* Your instructions *
Could you set down exactly the lines of the data below, starting at the one that holds "In this chapter" and ending at the one that holds "bond length over", both included, and only those?

* Data under study *
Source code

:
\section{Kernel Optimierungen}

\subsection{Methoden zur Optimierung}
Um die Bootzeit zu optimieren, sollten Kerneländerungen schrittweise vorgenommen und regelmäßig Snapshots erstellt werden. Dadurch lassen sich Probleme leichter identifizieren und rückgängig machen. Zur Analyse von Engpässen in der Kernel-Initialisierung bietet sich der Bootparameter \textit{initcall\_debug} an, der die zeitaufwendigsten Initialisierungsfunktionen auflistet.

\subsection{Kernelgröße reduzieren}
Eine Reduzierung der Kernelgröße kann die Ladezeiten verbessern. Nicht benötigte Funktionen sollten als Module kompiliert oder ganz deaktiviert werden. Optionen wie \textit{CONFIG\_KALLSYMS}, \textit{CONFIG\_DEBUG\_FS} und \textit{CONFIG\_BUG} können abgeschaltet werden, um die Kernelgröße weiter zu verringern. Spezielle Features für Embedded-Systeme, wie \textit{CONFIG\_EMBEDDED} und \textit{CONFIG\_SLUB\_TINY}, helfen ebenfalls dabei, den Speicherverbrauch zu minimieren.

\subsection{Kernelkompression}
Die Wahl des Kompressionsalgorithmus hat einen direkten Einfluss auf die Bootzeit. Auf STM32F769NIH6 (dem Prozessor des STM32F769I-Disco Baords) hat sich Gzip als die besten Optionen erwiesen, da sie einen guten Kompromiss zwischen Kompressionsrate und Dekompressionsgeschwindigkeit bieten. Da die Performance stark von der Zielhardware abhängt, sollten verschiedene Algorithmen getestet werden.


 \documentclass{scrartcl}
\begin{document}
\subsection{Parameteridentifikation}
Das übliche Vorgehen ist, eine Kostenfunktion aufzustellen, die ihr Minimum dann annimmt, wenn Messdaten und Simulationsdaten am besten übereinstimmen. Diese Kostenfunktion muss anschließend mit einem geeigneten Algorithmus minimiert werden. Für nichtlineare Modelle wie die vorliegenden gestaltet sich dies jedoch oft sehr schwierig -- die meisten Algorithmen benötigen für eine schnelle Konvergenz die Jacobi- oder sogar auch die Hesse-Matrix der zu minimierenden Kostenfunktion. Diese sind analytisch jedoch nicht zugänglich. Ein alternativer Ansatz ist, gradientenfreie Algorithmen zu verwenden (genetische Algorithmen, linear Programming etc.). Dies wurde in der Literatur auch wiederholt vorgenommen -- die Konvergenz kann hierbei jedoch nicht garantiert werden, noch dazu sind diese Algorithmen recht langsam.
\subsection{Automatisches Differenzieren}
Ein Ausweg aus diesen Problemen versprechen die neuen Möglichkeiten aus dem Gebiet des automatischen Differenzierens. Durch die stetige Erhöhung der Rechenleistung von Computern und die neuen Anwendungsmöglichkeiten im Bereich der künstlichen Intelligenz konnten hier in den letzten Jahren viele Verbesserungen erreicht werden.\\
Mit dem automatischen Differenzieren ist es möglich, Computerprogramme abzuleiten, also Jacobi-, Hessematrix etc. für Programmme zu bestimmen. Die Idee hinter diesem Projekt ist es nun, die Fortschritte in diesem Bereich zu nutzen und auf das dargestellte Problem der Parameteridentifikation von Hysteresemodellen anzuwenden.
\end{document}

--

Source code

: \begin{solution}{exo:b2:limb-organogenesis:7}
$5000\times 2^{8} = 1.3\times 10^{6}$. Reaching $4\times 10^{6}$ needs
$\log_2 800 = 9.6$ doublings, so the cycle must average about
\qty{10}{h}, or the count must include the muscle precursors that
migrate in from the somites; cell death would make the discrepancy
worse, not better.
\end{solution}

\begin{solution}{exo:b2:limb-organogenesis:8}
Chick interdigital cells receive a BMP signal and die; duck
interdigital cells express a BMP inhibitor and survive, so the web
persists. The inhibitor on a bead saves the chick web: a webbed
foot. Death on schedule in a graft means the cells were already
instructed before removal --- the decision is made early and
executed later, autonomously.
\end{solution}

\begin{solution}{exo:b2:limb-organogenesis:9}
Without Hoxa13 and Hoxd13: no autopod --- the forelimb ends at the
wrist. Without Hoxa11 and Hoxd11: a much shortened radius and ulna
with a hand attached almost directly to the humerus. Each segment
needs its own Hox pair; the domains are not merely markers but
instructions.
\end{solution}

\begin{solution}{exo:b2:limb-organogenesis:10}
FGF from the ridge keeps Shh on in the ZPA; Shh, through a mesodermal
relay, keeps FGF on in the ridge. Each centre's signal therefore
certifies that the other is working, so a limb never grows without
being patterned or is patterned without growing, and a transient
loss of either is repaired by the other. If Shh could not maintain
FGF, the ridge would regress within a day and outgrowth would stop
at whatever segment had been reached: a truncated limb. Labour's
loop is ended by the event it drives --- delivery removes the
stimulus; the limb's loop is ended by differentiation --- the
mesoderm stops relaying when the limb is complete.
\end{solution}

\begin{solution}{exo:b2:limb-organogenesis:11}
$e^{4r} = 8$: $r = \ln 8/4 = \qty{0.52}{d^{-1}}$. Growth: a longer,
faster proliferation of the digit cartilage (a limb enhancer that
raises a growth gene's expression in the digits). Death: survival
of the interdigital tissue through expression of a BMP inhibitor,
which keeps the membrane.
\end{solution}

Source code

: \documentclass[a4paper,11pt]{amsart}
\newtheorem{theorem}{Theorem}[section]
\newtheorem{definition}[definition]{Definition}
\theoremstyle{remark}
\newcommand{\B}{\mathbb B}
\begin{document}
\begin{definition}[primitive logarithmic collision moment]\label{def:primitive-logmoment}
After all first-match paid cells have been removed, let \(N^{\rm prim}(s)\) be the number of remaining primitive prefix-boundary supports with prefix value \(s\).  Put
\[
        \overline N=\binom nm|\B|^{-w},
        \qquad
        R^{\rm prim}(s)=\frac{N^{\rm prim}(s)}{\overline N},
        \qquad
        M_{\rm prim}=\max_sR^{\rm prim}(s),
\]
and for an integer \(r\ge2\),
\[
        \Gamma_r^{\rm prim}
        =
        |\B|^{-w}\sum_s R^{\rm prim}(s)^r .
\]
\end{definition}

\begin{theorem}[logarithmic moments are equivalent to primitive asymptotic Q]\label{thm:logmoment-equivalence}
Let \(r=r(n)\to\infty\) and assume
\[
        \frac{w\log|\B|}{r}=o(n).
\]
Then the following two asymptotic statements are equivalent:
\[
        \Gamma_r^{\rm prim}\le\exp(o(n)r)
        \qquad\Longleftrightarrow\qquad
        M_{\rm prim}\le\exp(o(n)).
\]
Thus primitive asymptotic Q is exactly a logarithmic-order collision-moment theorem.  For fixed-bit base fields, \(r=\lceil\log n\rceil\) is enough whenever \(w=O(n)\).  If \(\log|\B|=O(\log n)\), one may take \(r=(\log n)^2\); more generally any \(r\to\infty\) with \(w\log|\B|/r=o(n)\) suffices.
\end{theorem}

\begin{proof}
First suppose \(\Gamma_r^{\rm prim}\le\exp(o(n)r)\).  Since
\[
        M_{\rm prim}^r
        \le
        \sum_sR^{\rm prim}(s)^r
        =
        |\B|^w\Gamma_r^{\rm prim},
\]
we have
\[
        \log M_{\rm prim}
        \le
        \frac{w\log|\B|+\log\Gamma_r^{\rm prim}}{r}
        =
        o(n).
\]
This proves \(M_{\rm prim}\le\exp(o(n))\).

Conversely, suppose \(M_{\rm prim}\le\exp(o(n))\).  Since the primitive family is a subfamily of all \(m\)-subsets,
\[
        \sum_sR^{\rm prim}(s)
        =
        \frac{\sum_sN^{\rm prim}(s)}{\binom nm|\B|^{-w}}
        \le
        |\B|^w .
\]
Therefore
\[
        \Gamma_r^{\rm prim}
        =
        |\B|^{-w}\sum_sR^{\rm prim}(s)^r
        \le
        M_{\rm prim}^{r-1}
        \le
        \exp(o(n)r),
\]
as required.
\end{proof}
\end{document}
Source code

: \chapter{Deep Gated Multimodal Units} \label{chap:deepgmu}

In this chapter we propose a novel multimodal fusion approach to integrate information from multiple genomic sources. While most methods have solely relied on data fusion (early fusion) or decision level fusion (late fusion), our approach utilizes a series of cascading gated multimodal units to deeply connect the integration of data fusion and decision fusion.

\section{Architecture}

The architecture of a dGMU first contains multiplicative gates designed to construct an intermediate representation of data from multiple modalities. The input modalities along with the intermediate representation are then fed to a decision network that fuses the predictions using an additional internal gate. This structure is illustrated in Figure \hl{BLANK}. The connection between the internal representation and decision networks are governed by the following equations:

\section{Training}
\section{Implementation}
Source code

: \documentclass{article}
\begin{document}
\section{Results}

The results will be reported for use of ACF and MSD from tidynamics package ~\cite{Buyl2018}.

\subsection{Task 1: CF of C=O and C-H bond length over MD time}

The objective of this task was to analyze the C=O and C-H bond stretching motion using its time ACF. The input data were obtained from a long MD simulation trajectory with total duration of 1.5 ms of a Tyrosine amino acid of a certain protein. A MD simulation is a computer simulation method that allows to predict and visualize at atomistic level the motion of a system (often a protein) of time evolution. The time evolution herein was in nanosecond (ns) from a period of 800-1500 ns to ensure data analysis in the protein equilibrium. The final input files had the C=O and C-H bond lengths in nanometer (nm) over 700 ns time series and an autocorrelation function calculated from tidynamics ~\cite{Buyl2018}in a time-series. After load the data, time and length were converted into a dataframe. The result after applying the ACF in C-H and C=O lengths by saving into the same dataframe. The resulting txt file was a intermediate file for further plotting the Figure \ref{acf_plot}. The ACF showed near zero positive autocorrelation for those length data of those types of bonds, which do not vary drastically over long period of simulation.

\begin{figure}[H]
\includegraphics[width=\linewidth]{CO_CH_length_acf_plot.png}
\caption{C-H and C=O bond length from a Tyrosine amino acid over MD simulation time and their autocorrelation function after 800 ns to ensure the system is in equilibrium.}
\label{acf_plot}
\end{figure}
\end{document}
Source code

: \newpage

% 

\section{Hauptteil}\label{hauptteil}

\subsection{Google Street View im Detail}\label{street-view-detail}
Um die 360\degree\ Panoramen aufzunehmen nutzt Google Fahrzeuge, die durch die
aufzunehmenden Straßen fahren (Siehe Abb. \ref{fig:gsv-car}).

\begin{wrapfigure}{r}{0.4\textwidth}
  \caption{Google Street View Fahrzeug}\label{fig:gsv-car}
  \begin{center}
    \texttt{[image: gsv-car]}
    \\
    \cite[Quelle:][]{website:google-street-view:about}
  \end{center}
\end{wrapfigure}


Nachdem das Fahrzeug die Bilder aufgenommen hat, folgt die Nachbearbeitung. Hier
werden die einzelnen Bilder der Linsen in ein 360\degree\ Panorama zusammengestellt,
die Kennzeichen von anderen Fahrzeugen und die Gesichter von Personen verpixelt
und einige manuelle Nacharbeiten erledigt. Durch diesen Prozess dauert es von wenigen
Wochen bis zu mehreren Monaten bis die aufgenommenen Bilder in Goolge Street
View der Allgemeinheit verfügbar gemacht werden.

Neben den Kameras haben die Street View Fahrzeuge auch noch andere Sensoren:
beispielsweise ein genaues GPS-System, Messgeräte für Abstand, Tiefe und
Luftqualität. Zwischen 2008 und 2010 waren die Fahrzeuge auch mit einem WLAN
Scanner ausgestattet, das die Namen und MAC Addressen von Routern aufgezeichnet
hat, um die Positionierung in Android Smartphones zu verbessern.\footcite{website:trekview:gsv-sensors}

--

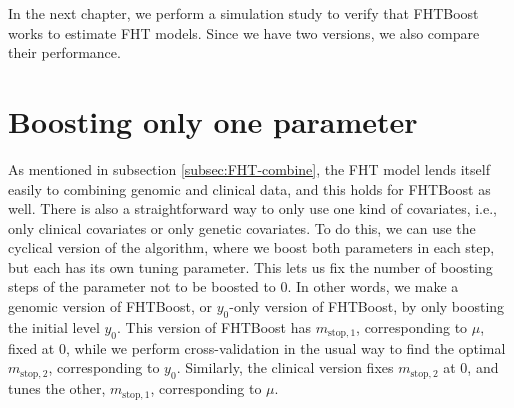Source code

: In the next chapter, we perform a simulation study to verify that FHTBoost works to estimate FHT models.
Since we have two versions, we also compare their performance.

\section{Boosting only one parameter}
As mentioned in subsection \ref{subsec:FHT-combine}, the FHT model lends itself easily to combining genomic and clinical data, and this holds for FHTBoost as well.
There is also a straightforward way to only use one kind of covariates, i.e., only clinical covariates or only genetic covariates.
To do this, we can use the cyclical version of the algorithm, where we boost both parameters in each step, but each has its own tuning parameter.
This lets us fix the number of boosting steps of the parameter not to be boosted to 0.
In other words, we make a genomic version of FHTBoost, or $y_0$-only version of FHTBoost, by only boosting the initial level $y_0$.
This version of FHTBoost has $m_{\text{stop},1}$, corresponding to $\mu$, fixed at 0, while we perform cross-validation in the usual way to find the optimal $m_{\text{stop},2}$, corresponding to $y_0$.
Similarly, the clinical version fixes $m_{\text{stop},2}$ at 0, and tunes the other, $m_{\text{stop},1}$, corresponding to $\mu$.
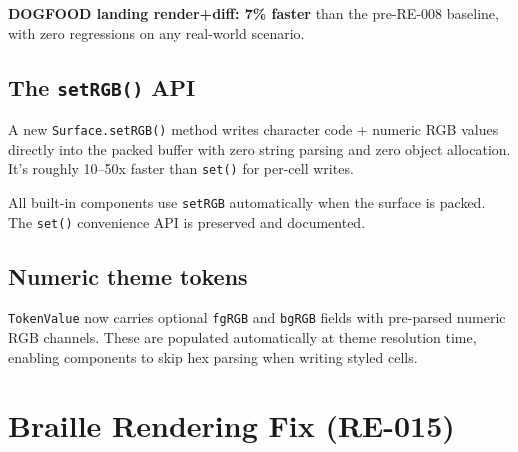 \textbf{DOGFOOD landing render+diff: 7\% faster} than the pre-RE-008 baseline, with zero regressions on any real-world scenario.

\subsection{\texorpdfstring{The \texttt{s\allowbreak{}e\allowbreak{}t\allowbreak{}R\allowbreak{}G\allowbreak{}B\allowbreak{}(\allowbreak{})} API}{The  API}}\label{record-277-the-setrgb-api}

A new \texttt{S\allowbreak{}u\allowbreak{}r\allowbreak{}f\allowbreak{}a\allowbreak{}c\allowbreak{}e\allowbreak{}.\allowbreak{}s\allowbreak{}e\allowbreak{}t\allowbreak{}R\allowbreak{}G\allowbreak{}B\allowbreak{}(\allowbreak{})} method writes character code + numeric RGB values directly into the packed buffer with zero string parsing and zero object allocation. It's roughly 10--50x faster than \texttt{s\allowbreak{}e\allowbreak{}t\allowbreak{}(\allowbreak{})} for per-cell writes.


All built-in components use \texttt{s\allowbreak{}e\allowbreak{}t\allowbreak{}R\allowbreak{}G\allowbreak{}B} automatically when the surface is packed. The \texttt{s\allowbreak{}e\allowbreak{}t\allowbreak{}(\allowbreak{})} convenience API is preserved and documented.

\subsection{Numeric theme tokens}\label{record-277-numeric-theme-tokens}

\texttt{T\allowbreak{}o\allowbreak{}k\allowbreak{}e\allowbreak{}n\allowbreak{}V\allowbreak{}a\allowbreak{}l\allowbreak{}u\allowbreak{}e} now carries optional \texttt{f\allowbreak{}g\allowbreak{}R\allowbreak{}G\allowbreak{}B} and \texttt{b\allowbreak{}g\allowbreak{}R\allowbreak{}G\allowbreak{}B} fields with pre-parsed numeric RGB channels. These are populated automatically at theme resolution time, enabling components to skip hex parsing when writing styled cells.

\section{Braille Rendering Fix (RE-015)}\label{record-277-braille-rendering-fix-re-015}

* Exercise answer *
In this chapter we propose a novel multimodal fusion approach to integrate information from multiple genomic sources. While most methods have solely relied on data fusion (early fusion) or decision level fusion (late fusion), our approach utilizes a series of cascading gated multimodal units to deeply connect the integration of data fusion and decision fusion.

\section{Architecture}

The architecture of a dGMU first contains multiplicative gates designed to construct an intermediate representation of data from multiple modalities. The input modalities along with the intermediate representation are then fed to a decision network that fuses the predictions using an additional internal gate. This structure is illustrated in Figure \hl{BLANK}. The connection between the internal representation and decision networks are governed by the following equations:

\section{Training}
\section{Implementation}
Source code

: \documentclass{article}
\begin{document}
\section{Results}

The results will be reported for use of ACF and MSD from tidynamics package ~\cite{Buyl2018}.

\subsection{Task 1: CF of C=O and C-H bond length over MD time}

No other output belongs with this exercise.